Please repeat the lines below exactly. Begin with the line containing "log \<ft\> format." and go on through the line containing "[Langanke & Martinez-Pinedo".
****************************************
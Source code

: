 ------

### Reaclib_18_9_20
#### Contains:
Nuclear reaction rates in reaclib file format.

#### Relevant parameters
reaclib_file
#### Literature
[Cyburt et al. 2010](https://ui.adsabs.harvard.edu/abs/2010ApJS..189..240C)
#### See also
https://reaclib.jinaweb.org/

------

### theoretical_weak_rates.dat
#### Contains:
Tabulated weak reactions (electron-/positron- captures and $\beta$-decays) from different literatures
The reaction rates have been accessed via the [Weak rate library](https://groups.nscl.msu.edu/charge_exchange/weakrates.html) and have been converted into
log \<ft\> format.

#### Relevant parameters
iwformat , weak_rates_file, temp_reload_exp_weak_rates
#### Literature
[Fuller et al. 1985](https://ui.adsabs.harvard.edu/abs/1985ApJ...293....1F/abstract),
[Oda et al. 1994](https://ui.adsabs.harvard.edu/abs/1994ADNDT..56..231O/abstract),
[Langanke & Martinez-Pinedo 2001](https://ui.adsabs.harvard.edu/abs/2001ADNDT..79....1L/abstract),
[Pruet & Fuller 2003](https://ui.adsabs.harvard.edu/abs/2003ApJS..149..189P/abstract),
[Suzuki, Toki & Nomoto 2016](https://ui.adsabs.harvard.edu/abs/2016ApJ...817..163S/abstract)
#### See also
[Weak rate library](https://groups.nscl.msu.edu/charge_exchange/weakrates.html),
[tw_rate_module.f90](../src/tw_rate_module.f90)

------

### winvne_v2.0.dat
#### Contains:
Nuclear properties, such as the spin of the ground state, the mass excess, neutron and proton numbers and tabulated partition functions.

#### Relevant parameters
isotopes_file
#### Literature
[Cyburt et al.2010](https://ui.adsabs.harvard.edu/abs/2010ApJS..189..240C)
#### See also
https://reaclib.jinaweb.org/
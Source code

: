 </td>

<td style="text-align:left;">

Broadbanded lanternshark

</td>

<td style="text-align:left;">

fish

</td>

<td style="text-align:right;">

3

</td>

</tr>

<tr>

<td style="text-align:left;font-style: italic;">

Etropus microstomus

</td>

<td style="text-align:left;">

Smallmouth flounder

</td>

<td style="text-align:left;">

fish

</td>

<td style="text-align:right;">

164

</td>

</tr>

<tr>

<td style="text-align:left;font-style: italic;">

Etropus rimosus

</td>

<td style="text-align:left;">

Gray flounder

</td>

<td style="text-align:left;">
****************************************
- [Task response]:
log \<ft\> format.

#### Relevant parameters
iwformat , weak_rates_file, temp_reload_exp_weak_rates
#### Literature
[Fuller et al. 1985](https://ui.adsabs.harvard.edu/abs/1985ApJ...293....1F/abstract),
[Oda et al. 1994](https://ui.adsabs.harvard.edu/abs/1994ADNDT..56..231O/abstract),
[Langanke & Martinez-Pinedo 2001](https://ui.adsabs.harvard.edu/abs/2001ADNDT..79....1L/abstract),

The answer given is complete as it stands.